**EXERCISE DESCRIPTION:**
When a line below contains the word "function", copy that line.

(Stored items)
========================================================================

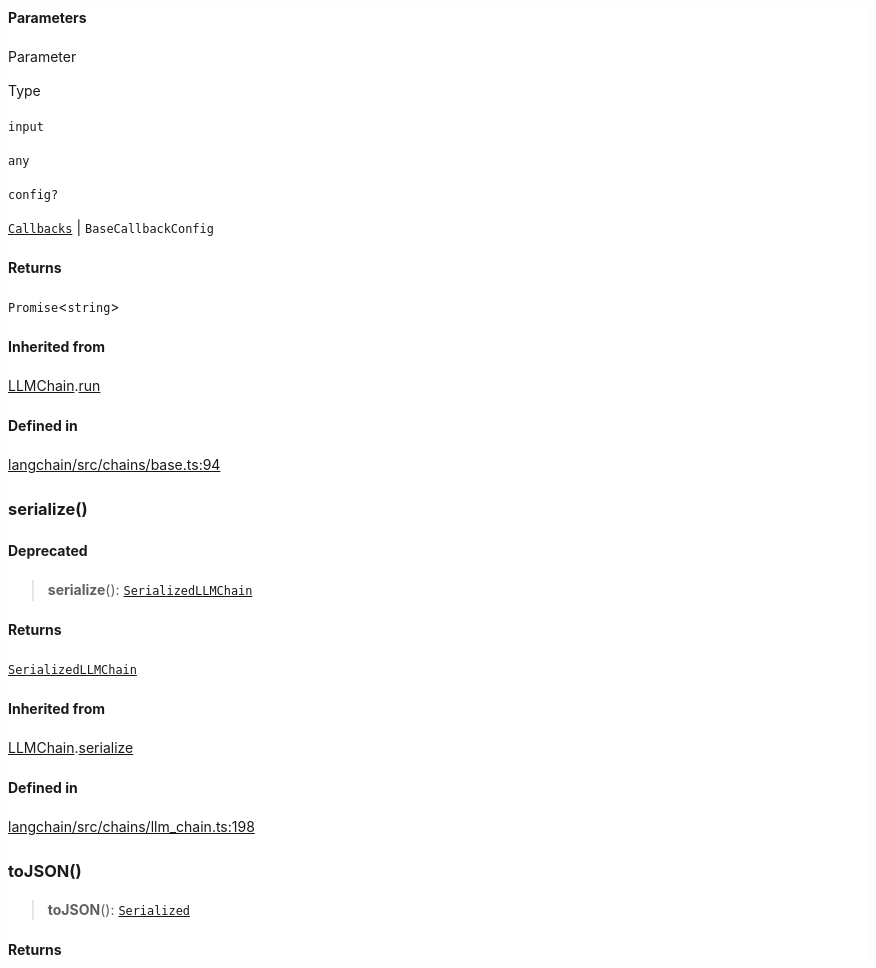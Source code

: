 #### Parameters[​](#parameters-4 "Direct link to Parameters")

Parameter

Type

`input`

`any`

`config?`

[`Callbacks`](/docs/api/callbacks/types/Callbacks) | `BaseCallbackConfig`

#### Returns[​](#returns-11 "Direct link to Returns")

`Promise`<`string`\>

#### Inherited from[​](#inherited-from-28 "Direct link to Inherited from")

[LLMChain](/docs/api/chains/classes/LLMChain).[run](/docs/api/chains/classes/LLMChain#run)

#### Defined in[​](#defined-in-29 "Direct link to Defined in")

[langchain/src/chains/base.ts:94](https://github.com/hwchase17/langchainjs/blob/46e1734/langchain/src/chains/base.ts#L94)

### serialize()[​](#serialize "Direct link to serialize()")

#### Deprecated[​](#deprecated "Direct link to Deprecated")

> **serialize**(): [`SerializedLLMChain`](/docs/api/chains/types/SerializedLLMChain)

#### Returns[​](#returns-12 "Direct link to Returns")

[`SerializedLLMChain`](/docs/api/chains/types/SerializedLLMChain)

#### Inherited from[​](#inherited-from-29 "Direct link to Inherited from")

[LLMChain](/docs/api/chains/classes/LLMChain).[serialize](/docs/api/chains/classes/LLMChain#serialize)

#### Defined in[​](#defined-in-30 "Direct link to Defined in")

[langchain/src/chains/llm\_chain.ts:198](https://github.com/hwchase17/langchainjs/blob/46e1734/langchain/src/chains/llm_chain.ts#L198)

### toJSON()[​](#tojson "Direct link to toJSON()")

> **toJSON**(): [`Serialized`](/docs/api/load_serializable/types/Serialized)

#### Returns[​](#returns-13 "Direct link to Returns")

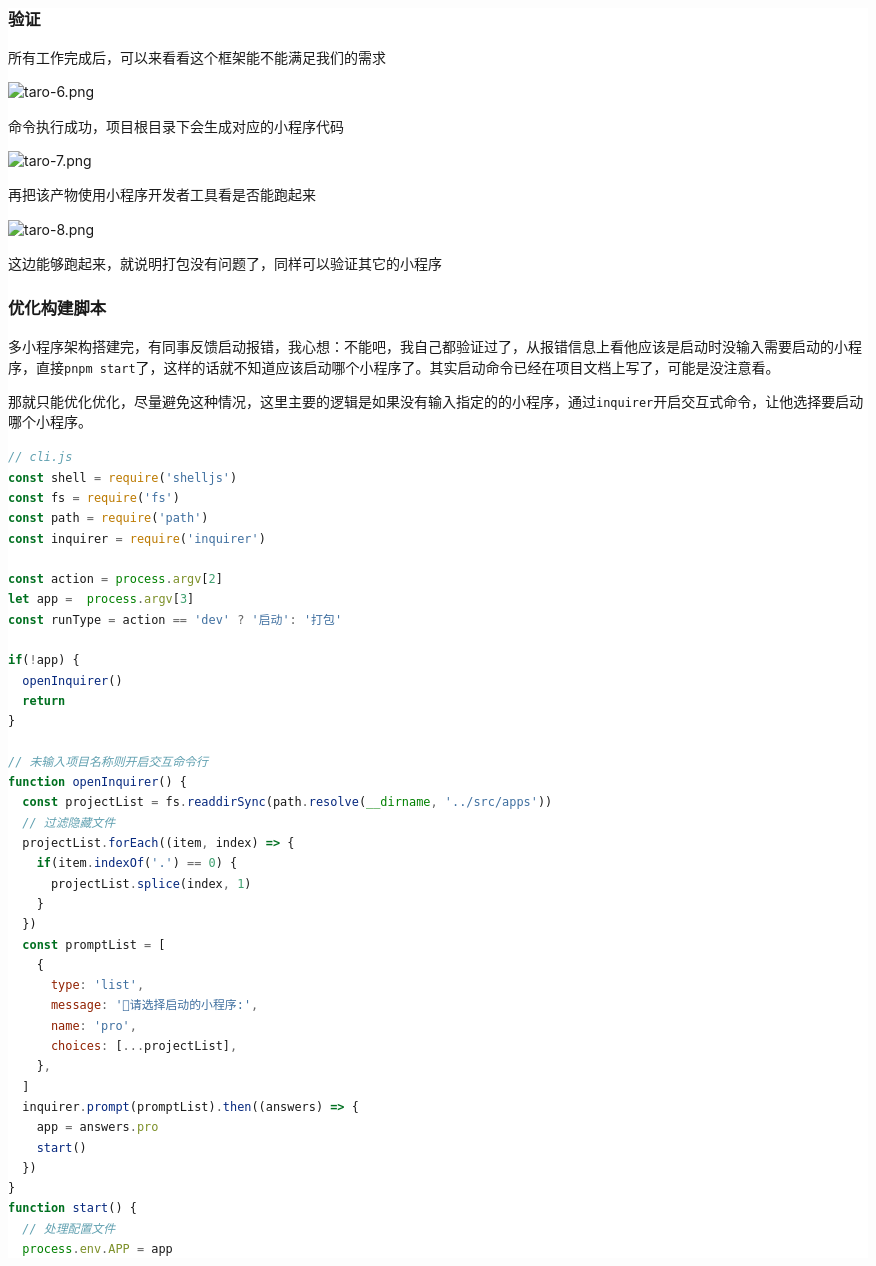 ### 验证

所有工作完成后，可以来看看这个框架能不能满足我们的需求


![taro-6.png](https://p3-juejin.byteimg.com/tos-cn-i-k3u1fbpfcp/5d9713380a5b4673b5a252c7e5575c37~tplv-k3u1fbpfcp-jj-mark:0:0:0:0:q75.image#?w=1624&h=598&s=127377&e=png&b=282a35)

命令执行成功，项目根目录下会生成对应的小程序代码


![taro-7.png](https://p6-juejin.byteimg.com/tos-cn-i-k3u1fbpfcp/166ff3fd4d714054b7296ec4ca99899b~tplv-k3u1fbpfcp-jj-mark:0:0:0:0:q75.image#?w=2880&h=1750&s=520542&e=png&b=272933)

再把该产物使用小程序开发者工具看是否能跑起来


![taro-8.png](https://p6-juejin.byteimg.com/tos-cn-i-k3u1fbpfcp/725541cfaec447c3bf806b2391dc1971~tplv-k3u1fbpfcp-jj-mark:0:0:0:0:q75.image#?w=2774&h=1750&s=531319&e=png&b=23272c)

这边能够跑起来，就说明打包没有问题了，同样可以验证其它的小程序

### 优化构建脚本

多小程序架构搭建完，有同事反馈启动报错，我心想：不能吧，我自己都验证过了，从报错信息上看他应该是启动时没输入需要启动的小程序，直接`pnpm start`了，这样的话就不知道应该启动哪个小程序了。其实启动命令已经在项目文档上写了，可能是没注意看。

那就只能优化优化，尽量避免这种情况，这里主要的逻辑是如果没有输入指定的的小程序，通过`inquirer`开启交互式命令，让他选择要启动哪个小程序。

```js
// cli.js
const shell = require('shelljs')
const fs = require('fs')
const path = require('path')
const inquirer = require('inquirer')

const action = process.argv[2]
let app =  process.argv[3]
const runType = action == 'dev' ? '启动': '打包'

if(!app) {
  openInquirer()
  return
}

// 未输入项目名称则开启交互命令行
function openInquirer() {
  const projectList = fs.readdirSync(path.resolve(__dirname, '../src/apps'))
  // 过滤隐藏文件
  projectList.forEach((item, index) => {
    if(item.indexOf('.') == 0) {
      projectList.splice(index, 1)
    }
  })
  const promptList = [
    {
      type: 'list',
      message: '🚗请选择启动的小程序:',
      name: 'pro',
      choices: [...projectList],
    },
  ]
  inquirer.prompt(promptList).then((answers) => {
    app = answers.pro
    start()
  })
}
function start() {
  // 处理配置文件
  process.env.APP = app
```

========================================================================

**EXPECTED ANSWER:**
function openInquirer() {
function start() {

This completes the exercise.